Il “ritorno della religione” è dunque indissolubilmente legato al bisogno di speranza e di sacro connaturato all’uomo. Il Postmoderno, dopo la “fine dei grandi racconti” e il nichilismo sfrenato, avrebbe così ceduto alle lusinghe della spiritualismo «riscoprendo il Cristianesimo» (p. 79), ma riempiendolo di nuovi contenuti: santi e miracoli. È grazie allo scetticismo postmoderno che torna di moda il credo quia absurdum di Tertulliano spianando così la strada alla credenza nel miracolo, spesso e volentieri esercitato dai santi della zona. Infatti, se nessuna legge di natura può esser certa al cento per cento, anzi se le stesse leggi di cui parliamo sono in realtà solo costrutti teorici di scienziati impostori, perché non creder ai miracoli? «Padre Pio [che] ci benedice dai camion» (p. 82) dimostra come il nuovo credente abbia disperato bisogno di appigliarsi a qualcosa, assurdo sì, ma dalle incredibili aspettative – poi sappiamo tutti che c’è più probabilità di guarire in casa propria che a Lourdes, ma la suggestione vuole la sua parte.

 

In chiusura, alla domanda “oggi, in Italia, in cosa crede chi crede?” Ferraris spiazza tutti rispondendo: “nel Papa”; «in effetti credere nel Papa rispetto a, poniamo, Dio, diventa infinitamente più facile, [...] quasi più pratico, e non solo per ragioni culturali e politiche. [...] Diversamente che con Dio, ci confrontiamo con un’identità riconoscibile, e dunque con un’entità; diversamente che con lo Spirito Santo, sappiamo più o meno di che cosa parliamo.» (pp. 123-124)

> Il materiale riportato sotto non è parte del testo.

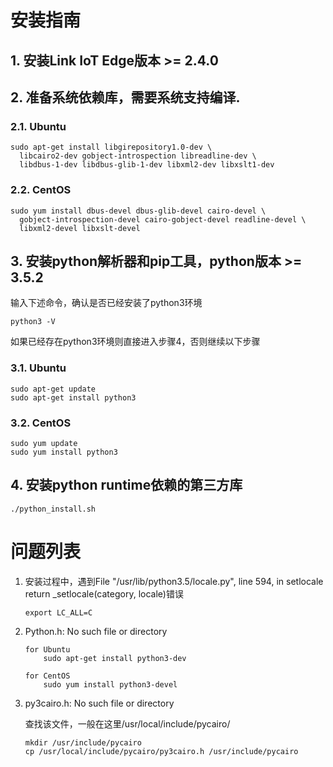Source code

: # 安装指南



## 1. 安装Link IoT Edge版本 >= 2.4.0

## 2. 准备系统依赖库，需要系统支持编译.
### 2.1. Ubuntu 

```
sudo apt-get install libgirepository1.0-dev \
  libcairo2-dev gobject-introspection libreadline-dev \
  libdbus-1-dev libdbus-glib-1-dev libxml2-dev libxslt1-dev

```
### 2.2. CentOS 
```
sudo yum install dbus-devel dbus-glib-devel cairo-devel \
  gobject-introspection-devel cairo-gobject-devel readline-devel \
  libxml2-devel libxslt-devel
```

## 3. 安装python解析器和pip工具，python版本 >= 3.5.2
输入下述命令，确认是否已经安装了python3环境
```
python3 -V
```
如果已经存在python3环境则直接进入步骤4，否则继续以下步骤

### 3.1. Ubuntu
```
sudo apt-get update
sudo apt-get install python3
```

### 3.2. CentOS
```
sudo yum update
sudo yum install python3
```

## 4. 安装python runtime依赖的第三方库
```
./python_install.sh
```

# 问题列表

1. 安装过程中，遇到File "/usr/lib/python3.5/locale.py", line 594, in setlocale
    return _setlocale(category, locale)错误

	```
	export LC_ALL=C
	```


2. Python.h: No such file or directory 

	```
	for Ubuntu
		sudo apt-get install python3-dev
		
	for CentOS
		sudo yum install python3-devel
	```

3. py3cairo.h: No such file or directory

	查找该文件，一般在这里/usr/local/include/pycairo/
	
	```
	mkdir /usr/include/pycairo
	cp /usr/local/include/pycairo/py3cairo.h /usr/include/pycairo
	```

«Chi crede – ovviamente, nel nostro tempo e in un paese cattolico – crede nel Papa, anche se non lo sa.» (p. 133) Il trionfo dell’immagine e della televisione si è reso funzionale alla trascendenza facendo passare in secondo piano il vero contenuto di quest’ultima (poco male, sarebbe stata comunque inconoscibile).

 

Forse se, come auspicava il saggio Machiavelli, trasferissimo Papa e Chiesa in Svizzera (dove non sopravviverebbero) potremmo mettere alla prova la fede degli italiani (che del fariseismo ne han fatto una professione), stanarne gli increduli, e dimostrare le perplessità di Ferraris?

 

 

 

* La copertina Bompiani è inverosimilmente blasfema. Motivo in più per leggere il libro.